FYI, there are quite a few openings to support the SKA:

[http://www.seek.com.au/jobs/in-
wa/#keywords=csiro&location=3...](http://www.seek.com.au/jobs/in-
wa/#keywords=csiro&location=3107)

    
    
      1. Service Manager, Pawsey Supercomputing Centre
      2. Murchison Radio-Astronomy Observatory (MRO) Support Officer
      3. Senior Software Engineer / Architect
      4. Head of Supercomputing
      5. Australia Telescope National Facility (ANTF) Head of Engineering Operations

------
saghul
They have some interesting stuff in their GitHub repo:
[https://github.com/ska-sa](https://github.com/ska-sa)
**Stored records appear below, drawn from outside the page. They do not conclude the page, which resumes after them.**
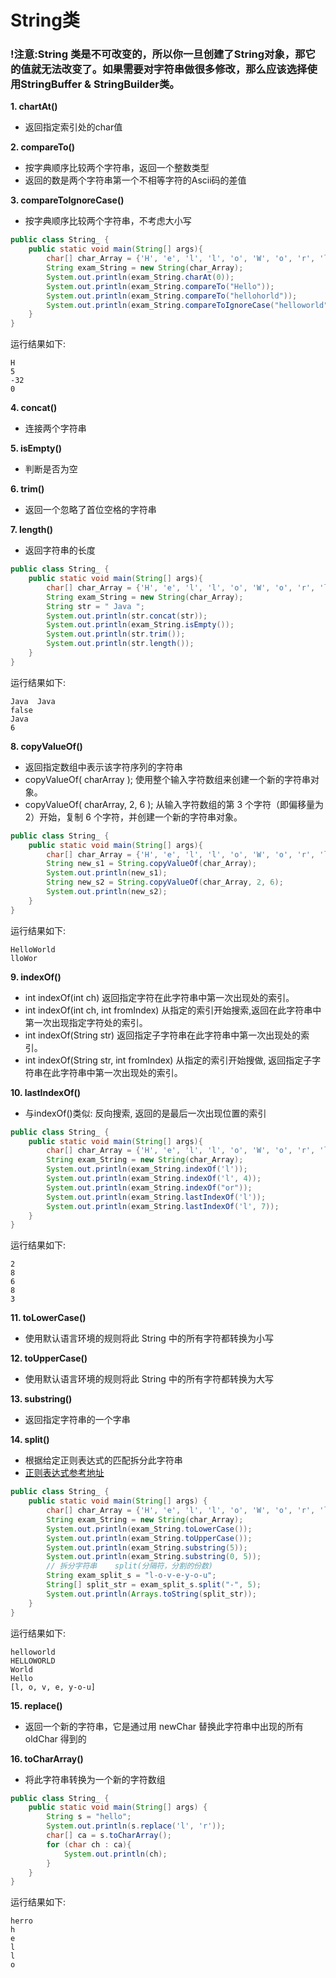 # String类

### !注意:String 类是不可改变的，所以你一旦创建了String对象，那它的值就无法改变了。如果需要对字符串做很多修改，那么应该选择使用StringBuffer & StringBuilder类。

**1. chartAt()**
* 返回指定索引处的char值

**2. compareTo()**
* 按字典顺序比较两个字符串，返回一个整数类型
* 返回的数是两个字符串第一个不相等字符的Ascii码的差值

**3. compareToIgnoreCase()**
* 按字典顺序比较两个字符串，不考虑大小写

```java
public class String_ {
    public static void main(String[] args){
        char[] char_Array = {'H', 'e', 'l', 'l', 'o', 'W', 'o', 'r', 'l', 'd'};
        String exam_String = new String(char_Array);
        System.out.println(exam_String.charAt(0));
        System.out.println(exam_String.compareTo("Hello"));
        System.out.println(exam_String.compareTo("hellohorld"));
        System.out.println(exam_String.compareToIgnoreCase("helloworld"));
    }
}
```
运行结果如下:

    H
    5
    -32
    0

**4. concat()**
* 连接两个字符串

**5. isEmpty()**
* 判断是否为空

**6. trim()**
* 返回一个忽略了首位空格的字符串

**7. length()**
* 返回字符串的长度

```java
public class String_ {
    public static void main(String[] args){
        char[] char_Array = {'H', 'e', 'l', 'l', 'o', 'W', 'o', 'r', 'l', 'd'};
        String exam_String = new String(char_Array);
        String str = " Java ";
        System.out.println(str.concat(str));
        System.out.println(exam_String.isEmpty());
        System.out.println(str.trim());
        System.out.println(str.length());
    }
}
```

运行结果如下:

    Java  Java
    false
    Java
    6

**8. copyValueOf()**
* 返回指定数组中表示该字符序列的字符串
* copyValueOf( charArray ); 使用整个输入字符数组来创建一个新的字符串对象。
* copyValueOf( charArray, 2, 6 ); 从输入字符数组的第 3 个字符（即偏移量为 2）开始，复制 6 个字符，并创建一个新的字符串对象。

```java
public class String_ {
    public static void main(String[] args){
        char[] char_Array = {'H', 'e', 'l', 'l', 'o', 'W', 'o', 'r', 'l', 'd'};
        String new_s1 = String.copyValueOf(char_Array);
        System.out.println(new_s1);
        String new_s2 = String.copyValueOf(char_Array, 2, 6);
        System.out.println(new_s2);
    }
}
```

运行结果如下:

    HelloWorld
    lloWor

**9. indexOf()**
* int indexOf(int ch)  返回指定字符在此字符串中第一次出现处的索引。
* int indexOf(int ch, int fromIndex) 从指定的索引开始搜索,返回在此字符串中第一次出现指定字符处的索引。
* int indexOf(String str) 返回指定子字符串在此字符串中第一次出现处的索引。
* int indexOf(String str, int fromIndex) 从指定的索引开始搜做, 返回指定子字符串在此字符串中第一次出现处的索引。

**10. lastIndexOf()**
* 与indexOf()类似: 反向搜索, 返回的是最后一次出现位置的索引

```java
public class String_ {
    public static void main(String[] args){
        char[] char_Array = {'H', 'e', 'l', 'l', 'o', 'W', 'o', 'r', 'l', 'd'};
        String exam_String = new String(char_Array);
        System.out.println(exam_String.indexOf('l'));
        System.out.println(exam_String.indexOf('l', 4));
        System.out.println(exam_String.indexOf("or"));
        System.out.println(exam_String.lastIndexOf('l'));
        System.out.println(exam_String.lastIndexOf('l', 7));
    }
}
```

运行结果如下:

    2
    8
    6
    8
    3

**11. toLowerCase()**
* 使用默认语言环境的规则将此 String 中的所有字符都转换为小写

**12. toUpperCase()**
* 使用默认语言环境的规则将此 String 中的所有字符都转换为大写

**13. substring()**
* 返回指定字符串的一个字串

**14. split()**
* 根据给定正则表达式的匹配拆分此字符串
* [正则表达式参考地址](https://www.runoob.com/java/java-regular-expressions.html)

```java
public class String_ {
    public static void main(String[] args) {
        char[] char_Array = {'H', 'e', 'l', 'l', 'o', 'W', 'o', 'r', 'l', 'd'};
        String exam_String = new String(char_Array);
        System.out.println(exam_String.toLowerCase());
        System.out.println(exam_String.toUpperCase());
        System.out.println(exam_String.substring(5));
        System.out.println(exam_String.substring(0, 5));
        // 拆分字符串    split(分隔符，分割的份数)
        String exam_split_s = "l-o-v-e-y-o-u";
        String[] split_str = exam_split_s.split("-", 5);
        System.out.println(Arrays.toString(split_str));
    }
}
```

运行结果如下:

    helloworld
    HELLOWORLD
    World
    Hello
    [l, o, v, e, y-o-u]

**15. replace()**
* 返回一个新的字符串，它是通过用 newChar 替换此字符串中出现的所有 oldChar 得到的

**16. toCharArray()**
* 将此字符串转换为一个新的字符数组

```java
public class String_ {
    public static void main(String[] args) {
        String s = "hello";
        System.out.println(s.replace('l', 'r'));
        char[] ca = s.toCharArray();
        for (char ch : ca){
            System.out.println(ch);
        }
    }
}
```

运行结果如下:

    herro
    h
    e
    l
    l
    o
Slides about one of the projects to assist scientists with simulations:
[https://speakerdeck.com/gijzelaerr/rodrigues](https://speakerdeck.com/gijzelaerr/rodrigues)
(Gijs gave the talk yesterday at the Python Amsterdam Meetup)

------
teh_klev
There was discussion here a few weeks back about the US National Radio Quiet
Zone which folks may be interested in as well:

[https://news.ycombinator.com/item?id=9569718](https://news.ycombinator.com/item?id=9569718)

[https://en.wikipedia.org/wiki/United_States_National_Radio_Q...](https://en.wikipedia.org/wiki/United_States_National_Radio_Quiet_Zone)

------
robbiep
Could someone with some knowledge please elaborate on the potential
implications on a project such as this, for example, if we found ourselves
with clusters of low earth satellites streaming high-bandwith internet to the
entire planet?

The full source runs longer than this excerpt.